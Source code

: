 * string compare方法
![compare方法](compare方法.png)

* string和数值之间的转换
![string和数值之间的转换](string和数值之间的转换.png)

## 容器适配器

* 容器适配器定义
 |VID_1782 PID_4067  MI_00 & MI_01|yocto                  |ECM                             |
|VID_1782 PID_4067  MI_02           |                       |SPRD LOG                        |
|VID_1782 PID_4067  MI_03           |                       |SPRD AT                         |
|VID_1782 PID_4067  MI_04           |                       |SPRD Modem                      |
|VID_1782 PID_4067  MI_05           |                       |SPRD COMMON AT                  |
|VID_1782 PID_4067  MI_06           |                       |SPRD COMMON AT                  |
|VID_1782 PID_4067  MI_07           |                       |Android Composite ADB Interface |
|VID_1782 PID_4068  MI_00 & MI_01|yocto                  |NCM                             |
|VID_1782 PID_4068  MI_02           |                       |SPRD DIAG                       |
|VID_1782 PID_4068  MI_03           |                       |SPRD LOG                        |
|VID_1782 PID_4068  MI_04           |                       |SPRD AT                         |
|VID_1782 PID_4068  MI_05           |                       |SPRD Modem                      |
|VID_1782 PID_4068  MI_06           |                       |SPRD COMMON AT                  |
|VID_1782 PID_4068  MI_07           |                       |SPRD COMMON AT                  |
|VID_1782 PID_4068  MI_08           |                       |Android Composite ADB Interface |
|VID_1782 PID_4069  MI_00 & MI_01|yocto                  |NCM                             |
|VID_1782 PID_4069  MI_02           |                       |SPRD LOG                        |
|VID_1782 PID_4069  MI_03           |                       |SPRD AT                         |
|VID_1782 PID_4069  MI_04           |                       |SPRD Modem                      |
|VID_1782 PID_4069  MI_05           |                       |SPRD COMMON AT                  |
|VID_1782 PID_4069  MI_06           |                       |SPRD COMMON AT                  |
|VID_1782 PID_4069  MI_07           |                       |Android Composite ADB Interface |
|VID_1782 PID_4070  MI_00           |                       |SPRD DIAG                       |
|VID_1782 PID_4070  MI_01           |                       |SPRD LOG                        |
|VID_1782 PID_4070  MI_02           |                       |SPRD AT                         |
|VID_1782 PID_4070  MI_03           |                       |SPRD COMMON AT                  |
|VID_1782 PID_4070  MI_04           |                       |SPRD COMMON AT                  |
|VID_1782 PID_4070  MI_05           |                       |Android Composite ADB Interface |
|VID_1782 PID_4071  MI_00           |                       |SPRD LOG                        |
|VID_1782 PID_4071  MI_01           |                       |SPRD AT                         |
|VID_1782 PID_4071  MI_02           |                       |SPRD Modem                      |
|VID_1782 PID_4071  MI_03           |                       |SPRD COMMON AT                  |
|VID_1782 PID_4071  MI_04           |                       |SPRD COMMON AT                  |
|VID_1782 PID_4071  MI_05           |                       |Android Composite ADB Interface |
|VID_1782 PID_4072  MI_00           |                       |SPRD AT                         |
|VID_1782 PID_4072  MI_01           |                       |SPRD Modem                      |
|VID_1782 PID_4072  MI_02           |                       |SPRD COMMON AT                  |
• • • •
For every line in the listing above that mentions the word "yocto", make a copy.

--- Task answer ---
 |VID_1782 PID_4067  MI_00 & MI_01|yocto                  |ECM                             |
|VID_1782 PID_4068  MI_00 & MI_01|yocto                  |NCM                             |
|VID_1782 PID_4069  MI_00 & MI_01|yocto                  |NCM                             |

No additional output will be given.